Word for word, restate the lines from the top of the records below through the line with "### Core Functionality", both included, with no pictures in the result.

[Plain-text document sources]
---------------

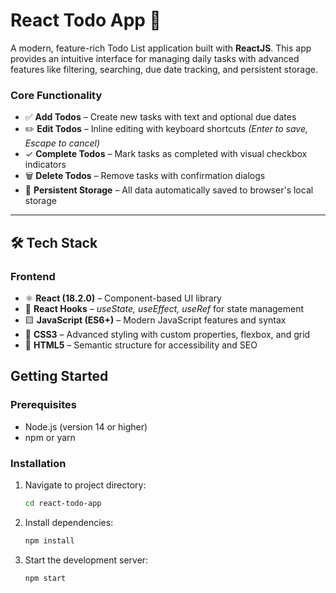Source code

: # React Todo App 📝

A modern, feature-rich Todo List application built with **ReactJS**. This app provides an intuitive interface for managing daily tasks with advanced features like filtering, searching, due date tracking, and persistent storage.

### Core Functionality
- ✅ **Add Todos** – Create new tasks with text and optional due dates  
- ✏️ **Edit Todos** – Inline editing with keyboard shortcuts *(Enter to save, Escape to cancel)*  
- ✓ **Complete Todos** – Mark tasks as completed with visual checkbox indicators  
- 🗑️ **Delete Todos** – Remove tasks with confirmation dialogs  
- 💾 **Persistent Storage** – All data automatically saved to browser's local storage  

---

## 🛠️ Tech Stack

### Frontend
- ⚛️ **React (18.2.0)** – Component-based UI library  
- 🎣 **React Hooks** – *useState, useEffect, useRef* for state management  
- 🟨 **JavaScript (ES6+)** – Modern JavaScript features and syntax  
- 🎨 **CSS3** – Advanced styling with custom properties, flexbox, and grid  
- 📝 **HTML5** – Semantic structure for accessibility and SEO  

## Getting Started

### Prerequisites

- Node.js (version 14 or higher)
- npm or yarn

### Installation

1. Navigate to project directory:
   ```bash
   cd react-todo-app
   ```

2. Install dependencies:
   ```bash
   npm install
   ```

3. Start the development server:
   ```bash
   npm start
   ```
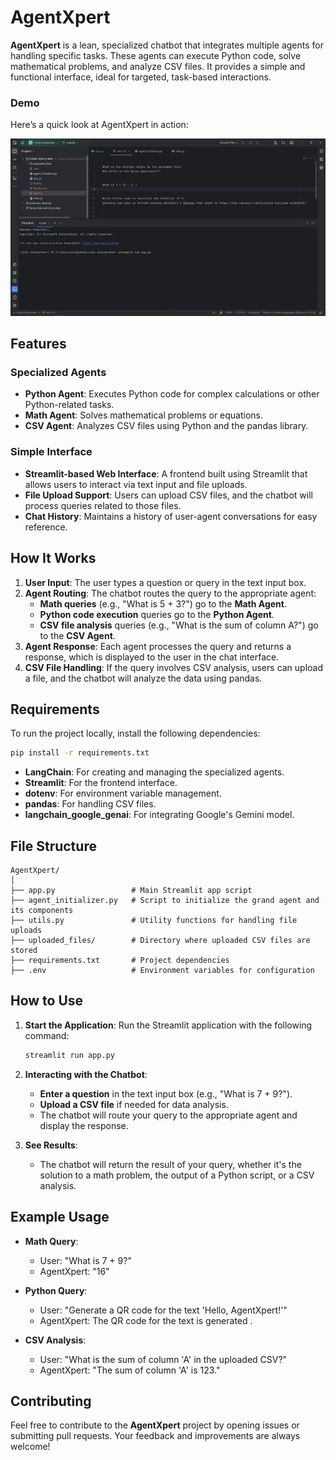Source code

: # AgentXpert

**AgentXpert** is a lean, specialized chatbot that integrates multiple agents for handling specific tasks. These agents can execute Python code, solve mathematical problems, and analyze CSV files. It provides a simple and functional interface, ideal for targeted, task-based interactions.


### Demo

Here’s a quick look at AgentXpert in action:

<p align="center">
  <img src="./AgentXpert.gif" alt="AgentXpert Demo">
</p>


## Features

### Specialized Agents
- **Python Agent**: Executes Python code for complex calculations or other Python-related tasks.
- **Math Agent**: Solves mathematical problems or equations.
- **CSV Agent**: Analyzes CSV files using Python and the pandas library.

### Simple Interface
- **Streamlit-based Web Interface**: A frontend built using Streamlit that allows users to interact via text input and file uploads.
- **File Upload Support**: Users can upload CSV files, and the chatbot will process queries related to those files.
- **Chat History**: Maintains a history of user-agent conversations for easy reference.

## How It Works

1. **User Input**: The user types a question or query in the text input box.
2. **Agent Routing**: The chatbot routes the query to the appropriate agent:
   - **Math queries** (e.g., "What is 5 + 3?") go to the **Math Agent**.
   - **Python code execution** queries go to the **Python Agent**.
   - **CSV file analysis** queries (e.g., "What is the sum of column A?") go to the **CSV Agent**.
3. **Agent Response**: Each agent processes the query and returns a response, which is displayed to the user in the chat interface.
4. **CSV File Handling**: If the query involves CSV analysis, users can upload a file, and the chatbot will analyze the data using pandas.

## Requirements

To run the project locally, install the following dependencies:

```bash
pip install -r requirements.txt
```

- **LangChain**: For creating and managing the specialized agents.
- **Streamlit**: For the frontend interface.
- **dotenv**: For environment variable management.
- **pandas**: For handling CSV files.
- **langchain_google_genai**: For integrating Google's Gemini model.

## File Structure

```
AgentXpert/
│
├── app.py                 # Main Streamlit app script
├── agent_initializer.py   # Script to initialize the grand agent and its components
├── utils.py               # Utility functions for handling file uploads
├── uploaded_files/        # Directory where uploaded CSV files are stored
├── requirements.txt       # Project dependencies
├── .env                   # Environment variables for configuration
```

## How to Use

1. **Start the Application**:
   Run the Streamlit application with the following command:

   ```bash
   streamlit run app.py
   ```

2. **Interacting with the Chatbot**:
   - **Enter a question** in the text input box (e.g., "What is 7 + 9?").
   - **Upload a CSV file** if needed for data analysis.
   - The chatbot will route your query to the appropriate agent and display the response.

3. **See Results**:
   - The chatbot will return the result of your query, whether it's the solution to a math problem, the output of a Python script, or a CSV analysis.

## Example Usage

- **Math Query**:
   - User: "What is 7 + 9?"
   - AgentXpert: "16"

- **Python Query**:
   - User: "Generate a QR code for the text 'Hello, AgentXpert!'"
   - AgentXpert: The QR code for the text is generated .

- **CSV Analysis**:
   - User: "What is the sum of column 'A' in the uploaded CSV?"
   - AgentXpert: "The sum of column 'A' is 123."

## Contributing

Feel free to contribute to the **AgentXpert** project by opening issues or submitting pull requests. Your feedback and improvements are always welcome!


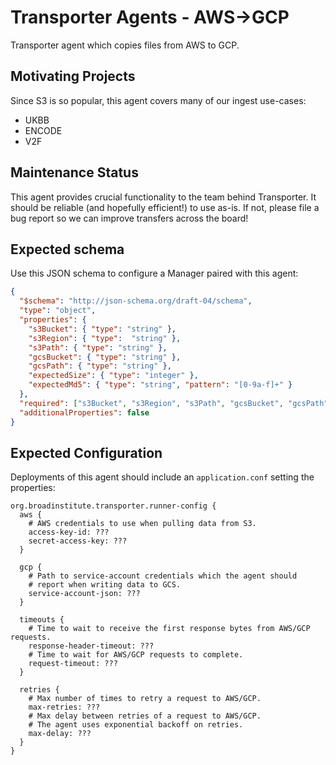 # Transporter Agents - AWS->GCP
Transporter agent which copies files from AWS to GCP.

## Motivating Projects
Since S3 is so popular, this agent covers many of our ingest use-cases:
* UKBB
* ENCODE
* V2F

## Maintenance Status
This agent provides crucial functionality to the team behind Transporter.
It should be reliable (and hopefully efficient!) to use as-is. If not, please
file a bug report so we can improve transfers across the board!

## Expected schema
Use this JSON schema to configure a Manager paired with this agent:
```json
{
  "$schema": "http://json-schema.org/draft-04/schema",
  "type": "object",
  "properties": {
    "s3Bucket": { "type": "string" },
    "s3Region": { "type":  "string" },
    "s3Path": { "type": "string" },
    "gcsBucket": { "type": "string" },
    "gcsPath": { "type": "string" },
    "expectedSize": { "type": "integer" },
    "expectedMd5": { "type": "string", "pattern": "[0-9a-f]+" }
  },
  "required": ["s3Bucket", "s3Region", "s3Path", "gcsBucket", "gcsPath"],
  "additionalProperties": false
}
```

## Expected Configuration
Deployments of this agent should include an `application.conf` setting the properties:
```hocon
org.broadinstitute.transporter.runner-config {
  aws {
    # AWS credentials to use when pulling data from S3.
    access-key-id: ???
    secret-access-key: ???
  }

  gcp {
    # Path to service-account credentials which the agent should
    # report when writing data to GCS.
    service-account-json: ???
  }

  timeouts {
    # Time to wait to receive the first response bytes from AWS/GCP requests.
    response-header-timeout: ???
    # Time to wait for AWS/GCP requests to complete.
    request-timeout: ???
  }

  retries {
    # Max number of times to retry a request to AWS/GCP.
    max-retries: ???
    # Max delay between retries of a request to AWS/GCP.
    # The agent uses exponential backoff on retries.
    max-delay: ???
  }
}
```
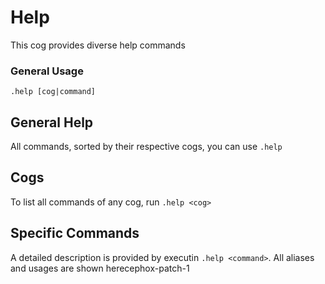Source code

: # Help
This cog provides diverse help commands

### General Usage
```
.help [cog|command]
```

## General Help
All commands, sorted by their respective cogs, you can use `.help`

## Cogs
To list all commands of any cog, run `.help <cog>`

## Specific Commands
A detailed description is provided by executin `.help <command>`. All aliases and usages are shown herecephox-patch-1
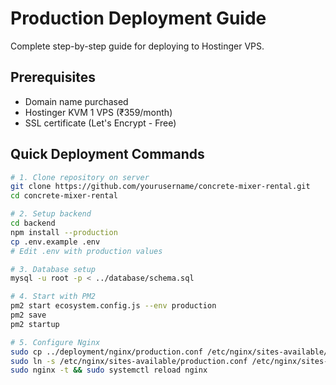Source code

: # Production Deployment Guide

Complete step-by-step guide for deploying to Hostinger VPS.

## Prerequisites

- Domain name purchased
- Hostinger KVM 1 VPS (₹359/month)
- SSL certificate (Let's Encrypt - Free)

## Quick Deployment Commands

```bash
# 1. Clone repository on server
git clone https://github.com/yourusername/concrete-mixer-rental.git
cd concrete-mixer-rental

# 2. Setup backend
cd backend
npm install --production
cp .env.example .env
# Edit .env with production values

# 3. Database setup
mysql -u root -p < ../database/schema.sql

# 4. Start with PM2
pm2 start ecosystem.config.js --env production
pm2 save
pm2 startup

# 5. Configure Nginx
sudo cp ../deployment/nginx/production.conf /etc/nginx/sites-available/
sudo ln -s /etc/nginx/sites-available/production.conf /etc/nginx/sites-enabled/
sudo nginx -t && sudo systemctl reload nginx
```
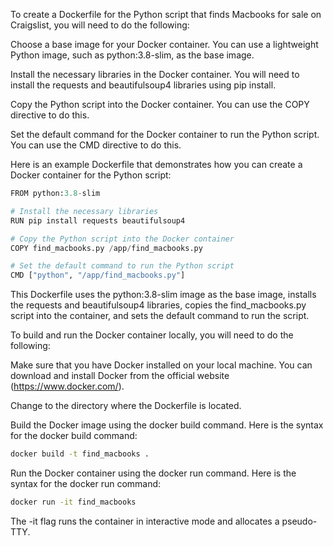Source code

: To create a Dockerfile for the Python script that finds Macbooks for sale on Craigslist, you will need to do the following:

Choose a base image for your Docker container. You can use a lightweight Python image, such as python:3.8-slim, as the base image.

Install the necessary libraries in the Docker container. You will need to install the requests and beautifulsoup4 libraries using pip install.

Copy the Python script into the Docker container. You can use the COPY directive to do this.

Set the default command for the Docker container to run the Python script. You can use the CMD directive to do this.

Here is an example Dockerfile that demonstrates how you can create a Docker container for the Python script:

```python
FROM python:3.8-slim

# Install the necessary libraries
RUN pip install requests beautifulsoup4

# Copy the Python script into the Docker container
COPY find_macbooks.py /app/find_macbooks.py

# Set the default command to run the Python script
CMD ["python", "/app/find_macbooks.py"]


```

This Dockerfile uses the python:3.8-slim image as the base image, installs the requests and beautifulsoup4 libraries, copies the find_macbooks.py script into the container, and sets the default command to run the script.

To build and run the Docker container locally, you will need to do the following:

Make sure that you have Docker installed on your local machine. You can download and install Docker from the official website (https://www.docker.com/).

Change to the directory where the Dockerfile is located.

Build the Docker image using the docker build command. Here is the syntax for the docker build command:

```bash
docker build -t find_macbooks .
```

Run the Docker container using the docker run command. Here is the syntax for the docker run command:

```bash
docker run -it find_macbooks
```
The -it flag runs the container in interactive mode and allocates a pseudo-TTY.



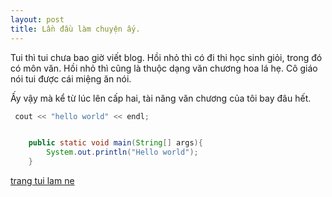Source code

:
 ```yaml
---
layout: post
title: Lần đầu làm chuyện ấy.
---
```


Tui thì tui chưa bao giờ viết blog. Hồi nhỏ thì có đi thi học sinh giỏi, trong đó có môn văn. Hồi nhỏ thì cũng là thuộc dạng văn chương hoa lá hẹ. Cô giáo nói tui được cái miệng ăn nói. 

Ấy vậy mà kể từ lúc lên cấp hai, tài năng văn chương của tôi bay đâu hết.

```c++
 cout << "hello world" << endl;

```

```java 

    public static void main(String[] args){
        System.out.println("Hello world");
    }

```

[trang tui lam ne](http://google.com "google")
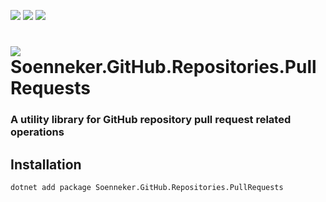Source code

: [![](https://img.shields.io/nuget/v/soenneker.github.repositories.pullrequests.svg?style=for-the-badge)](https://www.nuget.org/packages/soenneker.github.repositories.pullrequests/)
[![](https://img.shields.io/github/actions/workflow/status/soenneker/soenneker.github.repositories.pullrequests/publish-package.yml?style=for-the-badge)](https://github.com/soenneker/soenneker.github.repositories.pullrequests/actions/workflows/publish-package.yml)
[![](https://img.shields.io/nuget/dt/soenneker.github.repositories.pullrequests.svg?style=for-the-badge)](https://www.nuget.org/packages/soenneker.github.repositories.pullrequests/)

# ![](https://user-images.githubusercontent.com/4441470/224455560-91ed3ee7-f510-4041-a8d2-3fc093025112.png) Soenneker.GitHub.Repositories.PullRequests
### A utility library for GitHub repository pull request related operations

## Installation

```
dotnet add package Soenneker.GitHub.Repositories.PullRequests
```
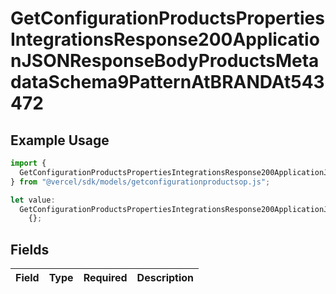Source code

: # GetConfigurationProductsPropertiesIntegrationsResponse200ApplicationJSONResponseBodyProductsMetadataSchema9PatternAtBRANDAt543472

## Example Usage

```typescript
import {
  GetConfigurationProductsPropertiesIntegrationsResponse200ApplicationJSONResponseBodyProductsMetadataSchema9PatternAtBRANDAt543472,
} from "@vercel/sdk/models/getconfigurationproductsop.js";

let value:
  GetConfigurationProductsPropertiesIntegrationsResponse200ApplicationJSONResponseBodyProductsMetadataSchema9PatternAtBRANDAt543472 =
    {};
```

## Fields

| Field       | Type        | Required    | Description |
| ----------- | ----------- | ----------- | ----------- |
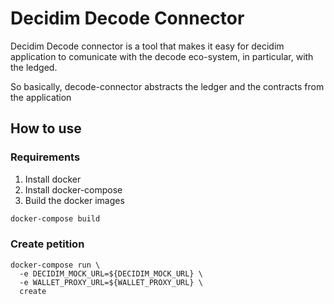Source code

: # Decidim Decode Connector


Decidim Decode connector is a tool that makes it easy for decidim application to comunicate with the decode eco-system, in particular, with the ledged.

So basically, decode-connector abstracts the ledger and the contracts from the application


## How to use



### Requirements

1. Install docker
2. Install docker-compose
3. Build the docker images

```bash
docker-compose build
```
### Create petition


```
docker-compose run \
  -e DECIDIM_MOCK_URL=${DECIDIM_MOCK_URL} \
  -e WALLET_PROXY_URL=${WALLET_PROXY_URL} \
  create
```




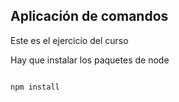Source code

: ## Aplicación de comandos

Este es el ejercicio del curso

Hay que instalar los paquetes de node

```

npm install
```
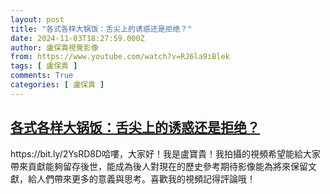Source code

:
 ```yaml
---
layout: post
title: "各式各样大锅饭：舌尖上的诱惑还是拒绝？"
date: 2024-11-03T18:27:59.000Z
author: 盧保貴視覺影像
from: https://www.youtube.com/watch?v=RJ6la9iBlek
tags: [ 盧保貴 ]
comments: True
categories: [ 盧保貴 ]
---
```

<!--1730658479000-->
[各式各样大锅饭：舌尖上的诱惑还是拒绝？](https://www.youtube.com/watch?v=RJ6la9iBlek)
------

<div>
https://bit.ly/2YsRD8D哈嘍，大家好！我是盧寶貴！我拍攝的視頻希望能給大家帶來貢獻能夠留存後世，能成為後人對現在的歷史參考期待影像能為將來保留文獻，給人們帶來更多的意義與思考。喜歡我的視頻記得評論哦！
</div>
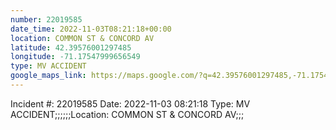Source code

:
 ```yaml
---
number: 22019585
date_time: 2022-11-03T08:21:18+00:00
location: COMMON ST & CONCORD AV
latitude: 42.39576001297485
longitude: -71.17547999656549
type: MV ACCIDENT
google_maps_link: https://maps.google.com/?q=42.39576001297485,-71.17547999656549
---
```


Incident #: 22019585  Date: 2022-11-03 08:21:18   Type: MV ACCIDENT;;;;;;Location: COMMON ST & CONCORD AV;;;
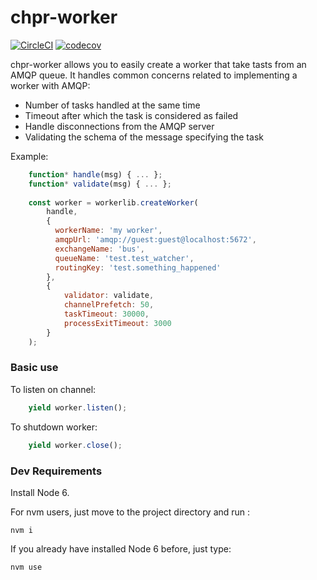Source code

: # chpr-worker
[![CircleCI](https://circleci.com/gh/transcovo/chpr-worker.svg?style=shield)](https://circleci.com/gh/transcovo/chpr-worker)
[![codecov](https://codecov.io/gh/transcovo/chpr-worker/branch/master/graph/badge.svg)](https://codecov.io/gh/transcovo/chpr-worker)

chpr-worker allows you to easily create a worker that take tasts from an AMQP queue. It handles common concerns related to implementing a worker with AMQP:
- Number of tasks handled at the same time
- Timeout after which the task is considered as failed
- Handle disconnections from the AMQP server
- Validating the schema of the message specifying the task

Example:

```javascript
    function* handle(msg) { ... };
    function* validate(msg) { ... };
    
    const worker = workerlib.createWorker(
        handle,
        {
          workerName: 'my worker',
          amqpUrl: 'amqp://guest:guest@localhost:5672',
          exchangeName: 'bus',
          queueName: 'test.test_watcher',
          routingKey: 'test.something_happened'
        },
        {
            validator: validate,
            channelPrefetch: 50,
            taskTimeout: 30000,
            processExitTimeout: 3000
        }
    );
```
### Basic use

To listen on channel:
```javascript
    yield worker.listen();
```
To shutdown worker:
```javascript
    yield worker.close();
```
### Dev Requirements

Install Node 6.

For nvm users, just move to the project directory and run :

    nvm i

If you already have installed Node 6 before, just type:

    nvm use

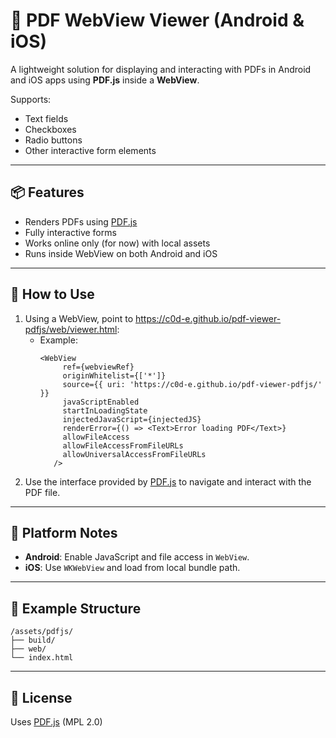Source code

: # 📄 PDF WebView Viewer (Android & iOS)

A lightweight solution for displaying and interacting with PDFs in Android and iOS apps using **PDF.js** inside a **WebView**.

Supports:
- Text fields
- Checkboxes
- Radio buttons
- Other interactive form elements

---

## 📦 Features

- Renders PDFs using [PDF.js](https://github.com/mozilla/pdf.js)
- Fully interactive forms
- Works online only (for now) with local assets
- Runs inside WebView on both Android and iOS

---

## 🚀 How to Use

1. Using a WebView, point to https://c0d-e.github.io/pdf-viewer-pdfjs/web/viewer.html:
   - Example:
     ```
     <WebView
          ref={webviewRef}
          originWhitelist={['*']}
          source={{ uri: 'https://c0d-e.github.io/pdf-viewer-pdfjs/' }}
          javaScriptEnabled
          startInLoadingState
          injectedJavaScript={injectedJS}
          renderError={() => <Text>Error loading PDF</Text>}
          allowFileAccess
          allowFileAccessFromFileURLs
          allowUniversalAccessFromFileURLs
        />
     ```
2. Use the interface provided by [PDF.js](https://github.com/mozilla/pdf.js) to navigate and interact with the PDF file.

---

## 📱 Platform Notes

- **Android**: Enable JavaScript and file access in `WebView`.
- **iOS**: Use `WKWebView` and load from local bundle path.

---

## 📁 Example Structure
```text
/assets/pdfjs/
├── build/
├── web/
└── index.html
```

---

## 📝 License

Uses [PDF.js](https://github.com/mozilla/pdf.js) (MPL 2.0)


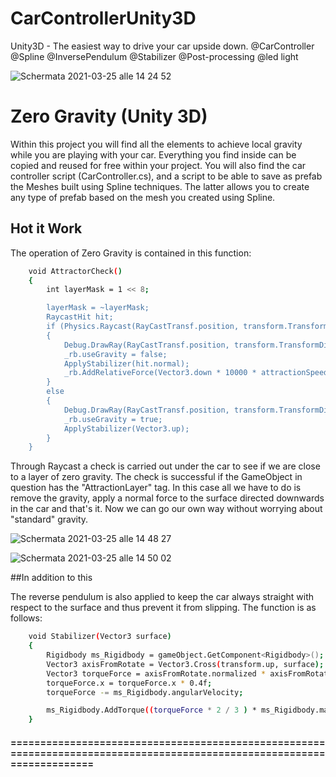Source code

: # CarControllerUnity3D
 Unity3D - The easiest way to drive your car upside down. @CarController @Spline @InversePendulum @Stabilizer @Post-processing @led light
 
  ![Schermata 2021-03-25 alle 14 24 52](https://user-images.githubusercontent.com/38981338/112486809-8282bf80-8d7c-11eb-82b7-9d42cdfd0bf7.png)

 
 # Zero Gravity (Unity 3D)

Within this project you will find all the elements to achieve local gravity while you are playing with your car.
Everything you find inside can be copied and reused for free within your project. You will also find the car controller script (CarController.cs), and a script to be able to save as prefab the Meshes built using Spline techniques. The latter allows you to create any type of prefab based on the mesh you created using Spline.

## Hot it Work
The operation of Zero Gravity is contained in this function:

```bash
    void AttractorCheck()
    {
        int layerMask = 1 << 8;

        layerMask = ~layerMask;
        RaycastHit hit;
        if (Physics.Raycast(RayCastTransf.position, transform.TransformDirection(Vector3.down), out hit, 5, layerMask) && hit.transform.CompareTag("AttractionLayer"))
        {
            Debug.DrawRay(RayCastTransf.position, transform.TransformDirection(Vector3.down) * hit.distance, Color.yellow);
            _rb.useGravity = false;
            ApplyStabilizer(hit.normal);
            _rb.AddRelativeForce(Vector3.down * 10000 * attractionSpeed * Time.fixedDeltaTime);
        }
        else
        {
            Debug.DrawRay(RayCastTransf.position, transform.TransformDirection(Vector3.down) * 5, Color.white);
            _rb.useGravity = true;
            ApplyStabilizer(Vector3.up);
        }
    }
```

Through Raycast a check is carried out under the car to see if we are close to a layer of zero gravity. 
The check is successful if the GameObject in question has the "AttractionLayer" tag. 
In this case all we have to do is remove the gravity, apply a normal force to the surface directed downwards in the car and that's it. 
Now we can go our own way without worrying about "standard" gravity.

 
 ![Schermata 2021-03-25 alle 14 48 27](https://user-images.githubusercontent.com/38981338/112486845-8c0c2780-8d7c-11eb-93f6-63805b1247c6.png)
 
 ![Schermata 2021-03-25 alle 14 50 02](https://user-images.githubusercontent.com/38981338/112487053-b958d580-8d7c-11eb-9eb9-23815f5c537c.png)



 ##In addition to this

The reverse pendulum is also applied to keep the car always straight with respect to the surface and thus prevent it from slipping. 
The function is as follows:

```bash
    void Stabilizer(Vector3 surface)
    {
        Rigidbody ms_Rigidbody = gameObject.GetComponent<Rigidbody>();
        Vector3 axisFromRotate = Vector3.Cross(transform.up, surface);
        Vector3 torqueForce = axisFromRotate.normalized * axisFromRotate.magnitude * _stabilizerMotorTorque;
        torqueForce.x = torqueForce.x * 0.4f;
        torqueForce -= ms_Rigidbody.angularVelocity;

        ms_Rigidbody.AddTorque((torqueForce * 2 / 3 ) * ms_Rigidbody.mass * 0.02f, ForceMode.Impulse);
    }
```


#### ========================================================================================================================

---------------

→ **EXERCISE OUTPUT**:
Source code

: # React Todo App 📝

A modern, feature-rich Todo List application built with **ReactJS**. This app provides an intuitive interface for managing daily tasks with advanced features like filtering, searching, due date tracking, and persistent storage.

### Core Functionality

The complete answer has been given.